I spent Saturday watching Gov. Rick Perry's huge prayer rally "The Response" on livestream and followed it on Twitter. I watched hours of young people swaying back and forth, weeping and hugging each other, their arms outstretched as endless hypnotic Christian-rock jams rang in the background. Vonette Bright preached that she wanted "The Ten Commandments posted in every classroom", and said she wanted to "Put God back in our schools". One of those entranced, swaying teenagers came up and told her brothers and sisters to "Go into our high schools, our middle schools" and bring people to their version of Christ, in what they call "Student Mobilization". It was painfully familiar, and it scared me to watch.
Earlier Gov. Rick Perry of Texas stood triumphantly at the mic. Quoting Scripture, he preached his Christian message to the crowd. Perry's mission is bigger than the economy, bigger than the Republican party. He aims to change our nation in a way that will last throughout generations. He and the groups athat organized "The Response" wants to fill America with "God's love", the kind of "love" that his Fundamentalist brothers and sisters believe in, that the American Family Association believes in. The kind of "love" that says that homosexuality is as harmful as "murder, stealing, and adultery" The kind of "love" that sounds a lot like hate, that feels a lot like a cult mentality. He wants to bring that kind of "love" into our middle schools and high schools.
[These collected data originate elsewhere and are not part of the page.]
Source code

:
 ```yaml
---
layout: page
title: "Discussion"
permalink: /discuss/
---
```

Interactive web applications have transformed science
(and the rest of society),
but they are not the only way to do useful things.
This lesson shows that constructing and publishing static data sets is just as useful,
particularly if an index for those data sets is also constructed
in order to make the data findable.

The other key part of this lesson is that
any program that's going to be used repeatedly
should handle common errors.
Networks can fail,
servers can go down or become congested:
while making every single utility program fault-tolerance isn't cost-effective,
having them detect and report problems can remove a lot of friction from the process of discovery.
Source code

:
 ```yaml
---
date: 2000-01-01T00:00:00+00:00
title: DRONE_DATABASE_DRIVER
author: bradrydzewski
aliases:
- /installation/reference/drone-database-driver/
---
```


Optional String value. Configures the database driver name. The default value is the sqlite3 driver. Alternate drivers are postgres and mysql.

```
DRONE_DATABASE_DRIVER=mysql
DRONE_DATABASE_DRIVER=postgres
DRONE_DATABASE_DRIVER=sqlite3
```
The Response scares me so much because I've been there at events that felt a lot like this one. I was recruited by this movement when I was an impressionable youth in 1999. I was a senior and knew I wasn't graduating from high school. They convinced me that 'Jesus' could "fix" me. I was spending hours at church events three or more times a week, praying and speaking in tongues. They told me "not to eat or drink" with my old "atheist friends", they told me not to associate with my family as much because they didn't have the same "relationship with God" that I did. I found a new sense of belonging and would leave with my new friends and fast for days, and my mom would bake cookies and beg me to come home.
Fundamentalist Christianity is a dangerous movement that converts those who are vulnerable, those who have no aspirations for the future, and tells them they can be 'healed'. I was once one of those swaying, weeping youth, and it took me a year to realize that those beliefs were wrong. I finally realized that a truly loving God would not doom my friends and family automatically to Hell just because they believe differently than I do.
I wrote this diary because the prospect of a President Perry or Bachmann truly frightens me at the deepest levels. From that bully pulpit, he or she would fundamentally change the culture and values of America. Enacting education "reforms" that force prayer and his version of Christianity into our middle and high schools would consistently indoctrinate more young people into this movement. Then Perry would shift the Supreme Court far to the right, and the effects would last for decades, if not generations. Think it can't happen? Don't underestimate these folks, their dedication to this cause is extremely powerful. They will do whatever it takes to elect someone who will 'bring this country to Christ'.
Please remember when you cast your vote in 2012 that America in 2016 after Perry or Bachmann would be different than the one we know now in subtle but real ways. Fundamentalist Christianity and anti-gay sentiment would creep permanently into American culture. Liberals would become a vocal but ever-shrinking minority and the trend of increasing tolerance toward gays, Muslims, Pagans, and non-believers will begin to slowly reverse. This change would be small, but large enough to be irreversible, "Throughout all generations, forever and ever, Amen."
I got a lot of good additional information about this from Right Wing Watch and about the American Family Association and other groups that are behind "The Response" from Southern Poverty Law Center. Oh, and thanks Mom, for keeping my feet tethered to Earth when I was in danger of floating away to a dangerous 'enlighenment'.